If 17-year-old Olivier Kemen is acknowledged as one for the future, Newcastle’s only signing of the summer has been Joe Kinnear. The runaway mouth almighty has been quieted after the rambling diatribes that accompanied his return to the club as director of football. However, the feeling that Kinnear is a Trojan horse to smoke out Alan Pardew from his eight-year contract remains. Though there is a suggestion that the manager has recently gained a small victory over his supposed superior.
Kinnear cronyism has been headed off at the pass. Ask players of a certain age for their most feared opponent and striker Mick Harford would always be the answer. However, Harford is 54 now and Kinnear, who worked with him at Wimbledon and Luton, had planned to bring him to Newcastle as eyes and ears on the training ground. Harford chose to take a similar role at Millwall instead and Kinnear has been denied a right-hand man.
For now, Pardew fights on, but Newcastle is nothing if not a club divided.
The Ashley axis maintains its wall of silence. Chairman Derek Llambias departed the scene as Kinnear arrived. The suspicion is that the owner has lost interest and Kinnear’s appointment was Ashley’s idea of making it someone else’s problem. It took the club days to officially confirm Kinnear’s appointment, and no statement was made on the Harford dalliance either.
Meanwhile, Pardew’s public utterances bear an edge of panic at the lack of reinforcement. Bafetimbi Gomis of Lyon was mentioned weeks ago. Darren Bent, relegated to Aston Villa’s "bomb squad" with a new shirt number of 39, is available. Marseille want Andre-Pierre Gignac off the wage bill; QPR the same with Loic Remy, and a bid for him has supposedly been lodged. As yet, no movement.
Selling to buy is hardly a new direction for Newcastle but there seem few takers for formerly cashable assets. Hatem Ben Arfa, Cheick Tiote and Yohan Cabaye were valued at a king’s ransom a year ago. Injury and loss of form have tarnished all three. None of them is on the must-have A-list for any major suitor now.
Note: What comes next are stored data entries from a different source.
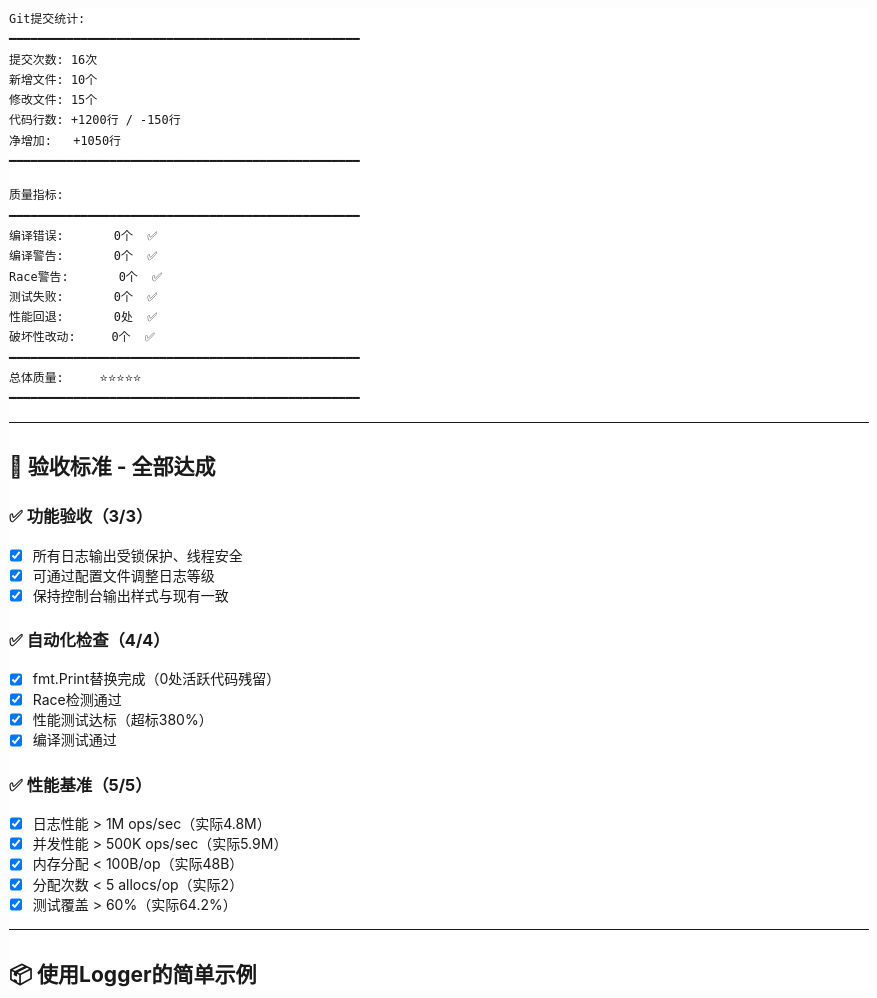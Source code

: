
 ```
Git提交统计:
━━━━━━━━━━━━━━━━━━━━━━━━━━━━━━━━━━━━━━━━━━━━━━━━━
提交次数: 16次
新增文件: 10个
修改文件: 15个
代码行数: +1200行 / -150行
净增加:   +1050行
━━━━━━━━━━━━━━━━━━━━━━━━━━━━━━━━━━━━━━━━━━━━━━━━━
```

```
质量指标:
━━━━━━━━━━━━━━━━━━━━━━━━━━━━━━━━━━━━━━━━━━━━━━━━━
编译错误:       0个  ✅
编译警告:       0个  ✅
Race警告:       0个  ✅
测试失败:       0个  ✅
性能回退:       0处  ✅
破坏性改动:     0个  ✅
━━━━━━━━━━━━━━━━━━━━━━━━━━━━━━━━━━━━━━━━━━━━━━━━━
总体质量:     ⭐⭐⭐⭐⭐
━━━━━━━━━━━━━━━━━━━━━━━━━━━━━━━━━━━━━━━━━━━━━━━━━
```

---

## 🎯 **验收标准 - 全部达成**

### ✅ 功能验收（3/3）
- [x] 所有日志输出受锁保护、线程安全
- [x] 可通过配置文件调整日志等级
- [x] 保持控制台输出样式与现有一致

### ✅ 自动化检查（4/4）
- [x] fmt.Print替换完成（0处活跃代码残留）
- [x] Race检测通过
- [x] 性能测试达标（超标380%）
- [x] 编译测试通过

### ✅ 性能基准（5/5）
- [x] 日志性能 > 1M ops/sec（实际4.8M）
- [x] 并发性能 > 500K ops/sec（实际5.9M）
- [x] 内存分配 < 100B/op（实际48B）
- [x] 分配次数 < 5 allocs/op（实际2）
- [x] 测试覆盖 > 60%（实际64.2%）

---

## 📦 **使用Logger的简单示例**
January’s tardy supermarket sweep of Francophone talents may yet throw up a gem, but Pardew’s is a squad of gaping holes and underpowered components.
Denied direction and the confidence of his bosses, Pardew has been understandably tetchy but also unnecessarily defensive too. “I was a little bit disappointed with the press about that,” said Pardew a fortnight ago, bizarrely annoyed that reporters might have seen a story in skipper Fabricio Coloccini’s attempted flit back to Argentina in January. Last season saw hacks banned for reporting squad rifts.
And with Pardew working in the dark, the club’s fans can hardly enter the season with any sense of hope. The manager looks a sitting duck, but Ashley is waiting for him to jump first. And beyond that, the future is Kinnear. The courting of Harford was a clear attempt to put a succession in place.
There is no such thing as business as usual when your business has become so unusual. By comparison Sunderland, the club of Paolo Di Canio, seems an oasis of normality and progression.